Data records:
%%
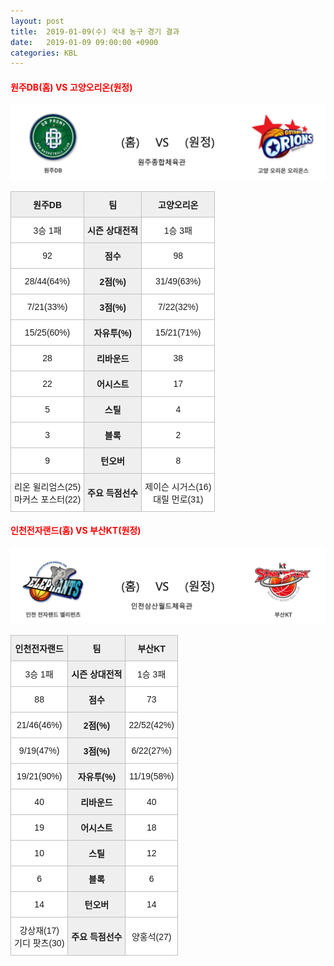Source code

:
 ```yaml
---
layout: post
title:  2019-01-09(수) 국내 농구 경기 결과
date:   2019-01-09 09:00:00 +0900
categories: KBL
---
```


#### <span style="color:red"> 원주DB(홈) VS 고양오리온(원정) </span>
![원주DB_고양오리온.png](../images/kbl/match/원주DB_고양오리온.png)

<style type="text/css">
.tg  {border-collapse:collapse;border-spacing:0;}
.tg td{font-family:Arial, sans-serif;font-size:14px;padding:10px 5px;border-style:solid;border-width:1px;overflow:hidden;word-break:normal;border-color:#c0c0c0;}
.tg th{font-family:Arial, sans-serif;font-size:14px;font-weight:normal;padding:10px 5px;border-style:solid;border-width:1px;overflow:hidden;word-break:normal;border-color:#c0c0c0;}
.tg .tg-dcpn{background-color:#ffffff;border-color:#c0c0c0;text-align:center;vertical-align:middle}
.tg .tg-txr3{background-color:#ffffff;border-color:#c0c0c0;text-align:center;vertical-align:middle}
.tg .tg-o8le{background-color:#efefef;border-color:#c0c0c0;text-align:center;vertical-align:middle}
.tg .tg-rr9t{font-weight:bold;background-color:#efefef;border-color:#c0c0c0;text-align:center;vertical-align:middle}
.tg .tg-wazi{background-color:#efefef;border-color:#c0c0c0;text-align:center;vertical-align:middle}
</style>

<table class="tg">
  <tr>
    <th class="tg-rr9t">원주DB</th>
    <th class="tg-rr9t">팀</th>
    <th class="tg-rr9t">고양오리온</th>
  </tr>
  <tr>
    <td class="tg-dcpn">3승 1패</td>
    <td class="tg-rr9t">시즌 상대전적</td>
    <td class="tg-dcpn">1승 3패</td>
  </tr>
  <tr>
    <td class="tg-dcpn">92</td>
    <td class="tg-rr9t">점수</td>
    <td class="tg-dcpn">98</td>
  </tr>
  <tr>
    <td class="tg-dcpn">28/44(64%)</td>
    <td class="tg-rr9t">2점(%)</td>
    <td class="tg-dcpn">31/49(63%)</td>
  </tr>
  <tr>
    <td class="tg-dcpn">7/21(33%)</td>
    <td class="tg-rr9t">3점(%)</td>
    <td class="tg-dcpn">7/22(32%)</td>
  </tr>
  <tr>
    <td class="tg-dcpn">15/25(60%)</td>
    <td class="tg-rr9t">자유투(%)</td>
    <td class="tg-dcpn">15/21(71%)</td>
  </tr>
  <tr>
    <td class="tg-dcpn">28</td>
    <td class="tg-rr9t">리바운드</td>
    <td class="tg-dcpn">38</td>
  </tr>
  <tr>
    <td class="tg-dcpn">22</td>
    <td class="tg-rr9t">어시스트</td>
    <td class="tg-dcpn">17</td>
  </tr>
  <tr>
    <td class="tg-dcpn">5</td>
    <td class="tg-rr9t">스틸</td>
    <td class="tg-dcpn">4</td>
  </tr>
  <tr>
    <td class="tg-dcpn">3</td>
    <td class="tg-rr9t">블록</td>
    <td class="tg-dcpn">2</td>
  </tr>
  <tr>
    <td class="tg-dcpn">9</td>
    <td class="tg-rr9t">턴오버</td>
    <td class="tg-dcpn">8</td>
  </tr>
  <tr>
    <td class="tg-dcpn">리온 윌리엄스(25)<br>마커스 포스터(22)</td>
    <td class="tg-rr9t">주요 득점선수</td>
    <td class="tg-dcpn">제이슨 시거스(16)<br>대릴 먼로(31)</td>
  </tr>
</table>

#### <span style="color:red"> 인천전자랜드(홈) VS 부산KT(원정) </span>
![인천전자랜드_부산KT.png](../images/kbl/match/인천전자랜드_부산KT.png)

<style type="text/css">
.tg  {border-collapse:collapse;border-spacing:0;}
.tg td{font-family:Arial, sans-serif;font-size:14px;padding:10px 5px;border-style:solid;border-width:1px;overflow:hidden;word-break:normal;border-color:#c0c0c0;}
.tg th{font-family:Arial, sans-serif;font-size:14px;font-weight:normal;padding:10px 5px;border-style:solid;border-width:1px;overflow:hidden;word-break:normal;border-color:#c0c0c0;}
.tg .tg-dcpn{background-color:#ffffff;border-color:#c0c0c0;text-align:center;vertical-align:middle}
.tg .tg-txr3{background-color:#ffffff;border-color:#c0c0c0;text-align:center;vertical-align:middle}
.tg .tg-o8le{background-color:#efefef;border-color:#c0c0c0;text-align:center;vertical-align:middle}
.tg .tg-rr9t{font-weight:bold;background-color:#efefef;border-color:#c0c0c0;text-align:center;vertical-align:middle}
.tg .tg-wazi{background-color:#efefef;border-color:#c0c0c0;text-align:center;vertical-align:middle}
</style>

<table class="tg">
  <tr>
    <th class="tg-rr9t">인천전자랜드</th>
    <th class="tg-rr9t">팀</th>
    <th class="tg-rr9t">부산KT</th>
  </tr>
  <tr>
    <td class="tg-dcpn">3승 1패</td>
    <td class="tg-rr9t">시즌 상대전적</td>
    <td class="tg-dcpn">1승 3패</td>
  </tr>
  <tr>
    <td class="tg-dcpn">88</td>
    <td class="tg-rr9t">점수</td>
    <td class="tg-dcpn">73</td>
  </tr>
  <tr>
    <td class="tg-dcpn">21/46(46%)</td>
    <td class="tg-rr9t">2점(%)</td>
    <td class="tg-dcpn">22/52(42%)</td>
  </tr>
  <tr>
    <td class="tg-dcpn">9/19(47%)</td>
    <td class="tg-rr9t">3점(%)</td>
    <td class="tg-dcpn">6/22(27%)</td>
  </tr>
  <tr>
    <td class="tg-dcpn">19/21(90%)</td>
    <td class="tg-rr9t">자유투(%)</td>
    <td class="tg-dcpn">11/19(58%)</td>
  </tr>
  <tr>
    <td class="tg-dcpn">40</td>
    <td class="tg-rr9t">리바운드</td>
    <td class="tg-dcpn">40</td>
  </tr>
  <tr>
    <td class="tg-dcpn">19</td>
    <td class="tg-rr9t">어시스트</td>
    <td class="tg-dcpn">18</td>
  </tr>
  <tr>
    <td class="tg-dcpn">10</td>
    <td class="tg-rr9t">스틸</td>
    <td class="tg-dcpn">12</td>
  </tr>
  <tr>
    <td class="tg-dcpn">6</td>
    <td class="tg-rr9t">블록</td>
    <td class="tg-dcpn">6</td>
  </tr>
  <tr>
    <td class="tg-dcpn">14</td>
    <td class="tg-rr9t">턴오버</td>
    <td class="tg-dcpn">14</td>
  </tr>
  <tr>
    <td class="tg-dcpn">강상재(17)<br>기디 팟츠(30)</td>
    <td class="tg-rr9t">주요 득점선수</td>
    <td class="tg-dcpn">양홍석(27)</td>
  </tr>
</table>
%%
Could you tally the lines in the data that contain the string "match" and answer with the number alone?

2